Work task: Start at the line with "## Setup Instructions" in the records below, stop at the line with "- The iptables", and return every line in that span exactly, the two end lines included.

####################

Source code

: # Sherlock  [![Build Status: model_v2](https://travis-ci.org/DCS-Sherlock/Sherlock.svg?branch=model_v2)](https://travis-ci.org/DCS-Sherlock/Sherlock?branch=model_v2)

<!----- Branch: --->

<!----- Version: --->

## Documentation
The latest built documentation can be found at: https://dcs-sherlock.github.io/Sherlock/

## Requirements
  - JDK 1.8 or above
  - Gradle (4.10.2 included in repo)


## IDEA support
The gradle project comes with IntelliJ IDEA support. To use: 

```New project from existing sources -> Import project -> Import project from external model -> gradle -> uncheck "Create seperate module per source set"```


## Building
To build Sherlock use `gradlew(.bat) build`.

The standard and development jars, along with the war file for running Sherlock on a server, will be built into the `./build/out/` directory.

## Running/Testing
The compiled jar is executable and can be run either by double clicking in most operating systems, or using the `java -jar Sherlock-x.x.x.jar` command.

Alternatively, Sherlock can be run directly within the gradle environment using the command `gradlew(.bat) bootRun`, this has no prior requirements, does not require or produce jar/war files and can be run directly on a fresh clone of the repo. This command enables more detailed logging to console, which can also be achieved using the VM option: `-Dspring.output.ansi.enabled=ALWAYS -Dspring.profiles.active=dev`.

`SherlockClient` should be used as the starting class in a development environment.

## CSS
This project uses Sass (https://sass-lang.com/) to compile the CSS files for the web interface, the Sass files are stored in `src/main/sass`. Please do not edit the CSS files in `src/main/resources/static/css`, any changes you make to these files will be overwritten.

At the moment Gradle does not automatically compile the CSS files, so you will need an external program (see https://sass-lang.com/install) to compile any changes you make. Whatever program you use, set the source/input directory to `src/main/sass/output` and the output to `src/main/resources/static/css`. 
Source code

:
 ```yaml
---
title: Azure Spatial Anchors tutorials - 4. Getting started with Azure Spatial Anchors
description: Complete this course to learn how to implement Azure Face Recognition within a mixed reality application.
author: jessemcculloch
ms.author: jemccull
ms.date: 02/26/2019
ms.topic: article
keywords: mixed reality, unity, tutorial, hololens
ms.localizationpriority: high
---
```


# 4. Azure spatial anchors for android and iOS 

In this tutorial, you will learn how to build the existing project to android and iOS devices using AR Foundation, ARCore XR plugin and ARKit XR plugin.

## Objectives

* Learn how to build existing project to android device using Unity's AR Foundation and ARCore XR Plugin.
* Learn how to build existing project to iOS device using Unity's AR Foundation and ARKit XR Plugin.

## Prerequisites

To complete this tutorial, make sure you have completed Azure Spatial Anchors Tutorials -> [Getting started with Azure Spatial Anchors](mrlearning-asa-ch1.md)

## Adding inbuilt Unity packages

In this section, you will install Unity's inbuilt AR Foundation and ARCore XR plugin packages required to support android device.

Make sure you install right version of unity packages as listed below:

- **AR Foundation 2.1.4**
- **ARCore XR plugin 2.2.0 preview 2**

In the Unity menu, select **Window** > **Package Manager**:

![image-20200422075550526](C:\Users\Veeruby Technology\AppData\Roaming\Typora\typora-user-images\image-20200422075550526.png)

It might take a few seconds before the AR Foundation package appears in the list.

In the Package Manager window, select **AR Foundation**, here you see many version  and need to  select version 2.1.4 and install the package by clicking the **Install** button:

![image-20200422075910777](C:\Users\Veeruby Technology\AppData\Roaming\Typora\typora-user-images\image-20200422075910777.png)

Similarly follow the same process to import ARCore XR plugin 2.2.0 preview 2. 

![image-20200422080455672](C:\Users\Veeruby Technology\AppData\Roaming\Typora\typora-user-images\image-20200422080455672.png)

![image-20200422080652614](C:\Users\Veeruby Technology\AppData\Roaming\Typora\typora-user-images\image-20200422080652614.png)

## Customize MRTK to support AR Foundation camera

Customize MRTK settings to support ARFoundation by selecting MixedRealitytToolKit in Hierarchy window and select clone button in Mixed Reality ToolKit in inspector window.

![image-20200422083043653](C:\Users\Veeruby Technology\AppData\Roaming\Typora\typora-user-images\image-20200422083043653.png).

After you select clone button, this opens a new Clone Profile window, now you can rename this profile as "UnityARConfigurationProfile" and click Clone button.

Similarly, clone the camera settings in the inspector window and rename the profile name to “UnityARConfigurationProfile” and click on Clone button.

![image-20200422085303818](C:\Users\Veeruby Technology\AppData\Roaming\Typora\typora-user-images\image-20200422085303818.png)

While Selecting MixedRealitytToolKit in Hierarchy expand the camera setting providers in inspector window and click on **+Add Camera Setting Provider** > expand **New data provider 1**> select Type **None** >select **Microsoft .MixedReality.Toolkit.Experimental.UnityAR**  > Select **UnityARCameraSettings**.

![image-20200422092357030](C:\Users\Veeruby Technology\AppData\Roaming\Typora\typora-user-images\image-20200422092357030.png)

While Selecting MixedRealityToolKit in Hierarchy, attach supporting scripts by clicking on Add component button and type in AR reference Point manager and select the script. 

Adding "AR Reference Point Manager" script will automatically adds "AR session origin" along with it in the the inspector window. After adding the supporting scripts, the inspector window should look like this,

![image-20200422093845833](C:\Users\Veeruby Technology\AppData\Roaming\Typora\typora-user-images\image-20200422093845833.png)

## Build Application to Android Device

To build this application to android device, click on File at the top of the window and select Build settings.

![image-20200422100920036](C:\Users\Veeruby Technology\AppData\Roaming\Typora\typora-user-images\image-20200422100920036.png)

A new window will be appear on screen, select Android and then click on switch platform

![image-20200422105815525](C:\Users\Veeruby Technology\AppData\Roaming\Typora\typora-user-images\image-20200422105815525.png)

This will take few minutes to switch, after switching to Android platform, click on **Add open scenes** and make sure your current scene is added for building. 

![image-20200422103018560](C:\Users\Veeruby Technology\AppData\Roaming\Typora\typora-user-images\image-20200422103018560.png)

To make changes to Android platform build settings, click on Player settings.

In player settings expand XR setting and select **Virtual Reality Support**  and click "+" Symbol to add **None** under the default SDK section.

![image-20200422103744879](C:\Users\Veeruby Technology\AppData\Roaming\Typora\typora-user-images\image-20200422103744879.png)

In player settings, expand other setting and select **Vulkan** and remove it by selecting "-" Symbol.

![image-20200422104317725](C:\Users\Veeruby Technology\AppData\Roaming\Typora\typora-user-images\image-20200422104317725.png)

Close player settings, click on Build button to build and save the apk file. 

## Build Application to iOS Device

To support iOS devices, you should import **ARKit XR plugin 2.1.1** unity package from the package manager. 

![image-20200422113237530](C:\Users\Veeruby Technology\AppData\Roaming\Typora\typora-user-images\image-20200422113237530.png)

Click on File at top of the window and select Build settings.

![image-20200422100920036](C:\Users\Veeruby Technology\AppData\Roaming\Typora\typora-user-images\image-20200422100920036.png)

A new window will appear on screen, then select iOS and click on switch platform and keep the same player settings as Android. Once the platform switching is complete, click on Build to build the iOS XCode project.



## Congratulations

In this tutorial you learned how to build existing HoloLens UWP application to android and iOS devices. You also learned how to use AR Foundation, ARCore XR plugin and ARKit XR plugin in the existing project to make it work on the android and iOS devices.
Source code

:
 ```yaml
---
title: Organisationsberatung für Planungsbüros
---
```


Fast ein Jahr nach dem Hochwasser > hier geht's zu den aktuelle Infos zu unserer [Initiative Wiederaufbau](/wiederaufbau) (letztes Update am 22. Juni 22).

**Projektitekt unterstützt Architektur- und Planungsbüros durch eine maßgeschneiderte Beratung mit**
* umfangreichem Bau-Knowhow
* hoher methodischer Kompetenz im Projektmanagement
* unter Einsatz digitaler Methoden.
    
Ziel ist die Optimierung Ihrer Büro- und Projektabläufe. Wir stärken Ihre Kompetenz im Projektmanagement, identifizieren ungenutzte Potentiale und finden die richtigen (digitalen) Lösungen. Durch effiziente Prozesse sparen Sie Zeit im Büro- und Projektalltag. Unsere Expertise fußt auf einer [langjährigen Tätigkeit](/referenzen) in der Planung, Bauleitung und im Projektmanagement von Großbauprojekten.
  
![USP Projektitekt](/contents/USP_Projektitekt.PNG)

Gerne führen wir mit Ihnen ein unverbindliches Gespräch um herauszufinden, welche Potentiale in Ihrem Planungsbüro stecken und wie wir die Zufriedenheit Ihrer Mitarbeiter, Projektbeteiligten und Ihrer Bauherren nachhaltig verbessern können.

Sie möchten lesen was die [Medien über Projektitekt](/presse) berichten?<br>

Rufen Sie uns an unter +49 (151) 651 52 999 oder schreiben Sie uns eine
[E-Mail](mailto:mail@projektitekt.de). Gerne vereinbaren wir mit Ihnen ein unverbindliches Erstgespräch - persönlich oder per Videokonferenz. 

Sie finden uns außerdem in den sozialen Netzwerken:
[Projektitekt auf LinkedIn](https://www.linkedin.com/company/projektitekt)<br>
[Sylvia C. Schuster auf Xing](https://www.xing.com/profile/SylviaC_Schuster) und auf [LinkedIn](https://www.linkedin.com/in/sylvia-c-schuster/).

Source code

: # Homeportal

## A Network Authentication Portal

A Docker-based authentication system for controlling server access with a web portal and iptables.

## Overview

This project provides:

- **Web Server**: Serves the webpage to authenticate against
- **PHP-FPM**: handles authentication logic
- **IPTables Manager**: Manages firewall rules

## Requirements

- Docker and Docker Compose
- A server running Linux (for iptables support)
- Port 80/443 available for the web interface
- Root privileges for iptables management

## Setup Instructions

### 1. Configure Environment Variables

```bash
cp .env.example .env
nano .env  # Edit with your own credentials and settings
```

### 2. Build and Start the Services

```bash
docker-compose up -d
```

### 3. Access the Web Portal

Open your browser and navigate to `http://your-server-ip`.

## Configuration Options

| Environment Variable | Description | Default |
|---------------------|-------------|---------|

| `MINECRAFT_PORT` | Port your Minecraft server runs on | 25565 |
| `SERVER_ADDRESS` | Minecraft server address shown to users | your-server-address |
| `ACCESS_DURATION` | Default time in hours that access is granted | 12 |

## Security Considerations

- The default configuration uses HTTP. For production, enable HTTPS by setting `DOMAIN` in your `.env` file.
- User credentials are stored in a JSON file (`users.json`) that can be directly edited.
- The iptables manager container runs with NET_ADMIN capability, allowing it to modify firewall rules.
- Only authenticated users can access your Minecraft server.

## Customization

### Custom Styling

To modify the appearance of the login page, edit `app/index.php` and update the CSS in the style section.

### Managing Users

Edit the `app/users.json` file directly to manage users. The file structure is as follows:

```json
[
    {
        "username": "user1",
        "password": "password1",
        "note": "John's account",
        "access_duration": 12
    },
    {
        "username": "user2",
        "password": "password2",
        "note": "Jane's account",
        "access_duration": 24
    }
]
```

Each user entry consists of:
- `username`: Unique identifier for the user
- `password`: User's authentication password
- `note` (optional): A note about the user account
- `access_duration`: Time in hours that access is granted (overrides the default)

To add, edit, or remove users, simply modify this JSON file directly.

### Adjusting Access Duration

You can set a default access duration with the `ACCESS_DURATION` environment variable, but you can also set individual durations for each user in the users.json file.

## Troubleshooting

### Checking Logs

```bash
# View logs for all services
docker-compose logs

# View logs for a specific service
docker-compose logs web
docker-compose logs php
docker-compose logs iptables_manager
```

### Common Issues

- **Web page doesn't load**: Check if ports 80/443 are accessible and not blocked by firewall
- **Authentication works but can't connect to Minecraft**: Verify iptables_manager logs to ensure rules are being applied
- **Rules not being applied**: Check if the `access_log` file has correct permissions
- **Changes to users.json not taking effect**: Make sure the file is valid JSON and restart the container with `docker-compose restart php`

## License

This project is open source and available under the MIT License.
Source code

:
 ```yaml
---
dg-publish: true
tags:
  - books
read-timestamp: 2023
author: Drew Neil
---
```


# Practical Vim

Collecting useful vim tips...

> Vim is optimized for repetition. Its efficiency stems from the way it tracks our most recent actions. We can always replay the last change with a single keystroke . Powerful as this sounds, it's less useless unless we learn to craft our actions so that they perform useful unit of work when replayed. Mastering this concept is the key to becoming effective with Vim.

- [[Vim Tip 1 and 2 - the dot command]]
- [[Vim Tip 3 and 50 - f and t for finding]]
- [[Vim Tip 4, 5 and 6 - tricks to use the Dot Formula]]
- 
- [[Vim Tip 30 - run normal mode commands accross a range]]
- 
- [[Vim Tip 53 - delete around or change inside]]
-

####################

Answer box:
## Setup Instructions

### 1. Configure Environment Variables

```bash
cp .env.example .env
nano .env  # Edit with your own credentials and settings
```

### 2. Build and Start the Services

```bash
docker-compose up -d
```

### 3. Access the Web Portal

Open your browser and navigate to `http://your-server-ip`.

## Configuration Options

| Environment Variable | Description | Default |
|---------------------|-------------|---------|

| `MINECRAFT_PORT` | Port your Minecraft server runs on | 25565 |
| `SERVER_ADDRESS` | Minecraft server address shown to users | your-server-address |
| `ACCESS_DURATION` | Default time in hours that access is granted | 12 |

## Security Considerations

- The default configuration uses HTTP. For production, enable HTTPS by setting `DOMAIN` in your `.env` file.
- User credentials are stored in a JSON file (`users.json`) that can be directly edited.
- The iptables manager container runs with NET_ADMIN capability, allowing it to modify firewall rules.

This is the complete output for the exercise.